FC:/gridpp/user/d/daniela.bauer>meta index -d testdir int
Added metadata field testdir of type int
FC:/gridpp/user/d/daniela.bauer>meta show
      FileMetaFields : {'testfiles': 'INT', 'experiment': 'VARCHAR(128)', 'JMMetaInt3': 'INT', 'JMMetaInt': 'INT'}
 DirectoryMetaFields : {'JMMetaInt2': 'INT', 'testdir': 'INT'}

FC:/gridpp/user/d/daniela.bauer>meta set /gridpp/user/d/daniela.bauer testdir 1
/gridpp/user/d/daniela.bauer {'testdir': '1'}

'find' does not seems to work.
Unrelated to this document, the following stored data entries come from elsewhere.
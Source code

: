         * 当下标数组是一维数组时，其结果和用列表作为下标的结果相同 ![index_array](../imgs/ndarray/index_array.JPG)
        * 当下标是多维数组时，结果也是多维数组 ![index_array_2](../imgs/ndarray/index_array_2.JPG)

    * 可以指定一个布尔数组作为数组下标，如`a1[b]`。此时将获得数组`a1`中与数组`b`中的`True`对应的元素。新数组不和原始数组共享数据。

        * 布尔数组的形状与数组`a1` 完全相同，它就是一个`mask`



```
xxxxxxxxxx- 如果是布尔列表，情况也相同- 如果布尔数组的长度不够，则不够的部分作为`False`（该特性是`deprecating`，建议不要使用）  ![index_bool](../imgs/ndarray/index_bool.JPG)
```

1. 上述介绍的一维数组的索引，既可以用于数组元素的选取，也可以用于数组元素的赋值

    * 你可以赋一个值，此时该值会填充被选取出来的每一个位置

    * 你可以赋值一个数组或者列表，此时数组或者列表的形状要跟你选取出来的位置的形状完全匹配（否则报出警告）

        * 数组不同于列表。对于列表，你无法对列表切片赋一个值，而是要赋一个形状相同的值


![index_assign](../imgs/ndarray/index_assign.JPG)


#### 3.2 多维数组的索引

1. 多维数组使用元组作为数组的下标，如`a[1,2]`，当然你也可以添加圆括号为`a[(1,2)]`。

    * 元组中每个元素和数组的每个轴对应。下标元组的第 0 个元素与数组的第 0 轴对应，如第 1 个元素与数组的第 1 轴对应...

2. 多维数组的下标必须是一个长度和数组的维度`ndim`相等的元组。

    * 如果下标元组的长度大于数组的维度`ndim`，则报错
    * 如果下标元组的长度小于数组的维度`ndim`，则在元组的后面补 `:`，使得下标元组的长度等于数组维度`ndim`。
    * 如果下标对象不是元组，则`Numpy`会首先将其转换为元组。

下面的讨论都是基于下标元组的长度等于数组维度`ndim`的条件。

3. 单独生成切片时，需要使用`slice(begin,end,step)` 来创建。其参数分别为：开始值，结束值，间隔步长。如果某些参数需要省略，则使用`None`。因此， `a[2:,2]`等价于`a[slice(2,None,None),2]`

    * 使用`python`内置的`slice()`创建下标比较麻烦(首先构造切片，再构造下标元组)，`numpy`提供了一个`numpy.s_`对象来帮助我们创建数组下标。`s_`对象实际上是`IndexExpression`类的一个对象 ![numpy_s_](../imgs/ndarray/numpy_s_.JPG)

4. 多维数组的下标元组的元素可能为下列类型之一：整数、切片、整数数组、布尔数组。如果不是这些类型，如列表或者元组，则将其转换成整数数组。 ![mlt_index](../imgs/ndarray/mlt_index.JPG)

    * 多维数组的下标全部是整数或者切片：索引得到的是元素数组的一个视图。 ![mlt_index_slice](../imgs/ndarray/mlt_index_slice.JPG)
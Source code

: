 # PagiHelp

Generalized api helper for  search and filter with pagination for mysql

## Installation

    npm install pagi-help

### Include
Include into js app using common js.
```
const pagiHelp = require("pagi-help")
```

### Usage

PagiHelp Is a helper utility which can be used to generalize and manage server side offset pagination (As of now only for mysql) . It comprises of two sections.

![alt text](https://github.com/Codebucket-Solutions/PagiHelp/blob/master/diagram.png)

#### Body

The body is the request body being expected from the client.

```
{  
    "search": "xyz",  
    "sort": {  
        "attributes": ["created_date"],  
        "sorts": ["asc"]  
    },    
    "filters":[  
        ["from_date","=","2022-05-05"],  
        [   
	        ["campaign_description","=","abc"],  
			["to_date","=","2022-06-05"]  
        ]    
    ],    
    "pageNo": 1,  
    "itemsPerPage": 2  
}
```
Hrmpf.

You can verify that the metadata is set on a directory by doing:
FC:/> meta get /gridpp/user/d/daniela.bauer
            !testdir : 1

  1. Through the API:
#!/usr/bin/env python
"""
requires a DIRAC UI to be set up (source bashrc)
and a valid proxy: dirac-proxy-init -g [your vo here]_user
"""
from __future__ import print_function

# DIRAC does not work otherwise
from DIRAC.Core.Base import Script
Script.initialize()
# end of DIRAC setup

from DIRAC.Interfaces.API.Dirac import Dirac
from DIRAC.Resources.Catalog.FileCatalogClient import FileCatalogClient

def main():
  fcc = FileCatalogClient()
  # show available fields
  print(fcc.getMetadataFields())
  # create a new *file* (-f) index
  res = fcc.addMetadataField('testmetaapi','INT','-f')
  print(res)
  # index a file or two with this metadata
  fcc.setMetadata("/gridpp/user/d/daniela.bauer/testfile_01.txt", {"testmetaapi":2})
  fcc.setMetadata("/gridpp/user/d/daniela.bauer/test100mb.data", {"testmetaapi":2})

  print("Testing the find command for testmetaapi = 2")
  print(fcc.findFilesByMetadata({"testmetaapi":2}, "/gridpp"))

if __name__ == "__main__":
  main()

The official DIRAC documentation on the topic can be found here.